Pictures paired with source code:
◆ ◆ ◆ ◆

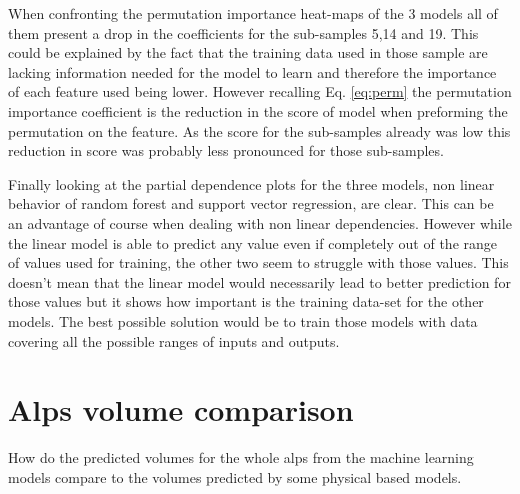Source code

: When confronting the permutation importance heat-maps of the 3 models all of them present a drop in the coefficients for the sub-samples 5,14 and 19. This could be explained by the fact that the training data used in those sample are lacking information needed for the model to learn and therefore the importance of each feature used being lower. However recalling Eq. \ref{eq:perm} the permutation importance coefficient is the reduction in the score of model when preforming the permutation on the feature. As the score for the sub-samples already was low this reduction in score was probably less pronounced for those sub-samples. 

Finally looking at the partial dependence plots for the three models, non linear behavior of random forest and support vector regression, are clear. This can be an advantage of course when dealing with non linear dependencies. However while the linear model is able to predict any value even if completely out of the range of values used for training, the other two seem to struggle with those values. This doesn't mean that the linear model would necessarily lead to better prediction for those values but it shows how important is the training data-set for the other models. The best possible solution would be to train those models with data covering all the possible ranges of inputs and outputs.

\section{Alps volume comparison}\label{Alpscomp}
How do the predicted volumes for the whole alps from the machine learning models compare to the volumes predicted by some physical based models.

◆ ◆ ◆ ◆

The records above need to be copied exactly, with the pictures left out.

Response area:
Source code

: When confronting the permutation importance heat-maps of the 3 models all of them present a drop in the coefficients for the sub-samples 5,14 and 19. This could be explained by the fact that the training data used in those sample are lacking information needed for the model to learn and therefore the importance of each feature used being lower. However recalling Eq. \ref{eq:perm} the permutation importance coefficient is the reduction in the score of model when preforming the permutation on the feature. As the score for the sub-samples already was low this reduction in score was probably less pronounced for those sub-samples. 

Finally looking at the partial dependence plots for the three models, non linear behavior of random forest and support vector regression, are clear. This can be an advantage of course when dealing with non linear dependencies. However while the linear model is able to predict any value even if completely out of the range of values used for training, the other two seem to struggle with those values. This doesn't mean that the linear model would necessarily lead to better prediction for those values but it shows how important is the training data-set for the other models. The best possible solution would be to train those models with data covering all the possible ranges of inputs and outputs.

\section{Alps volume comparison}\label{Alpscomp}
How do the predicted volumes for the whole alps from the machine learning models compare to the volumes predicted by some physical based models.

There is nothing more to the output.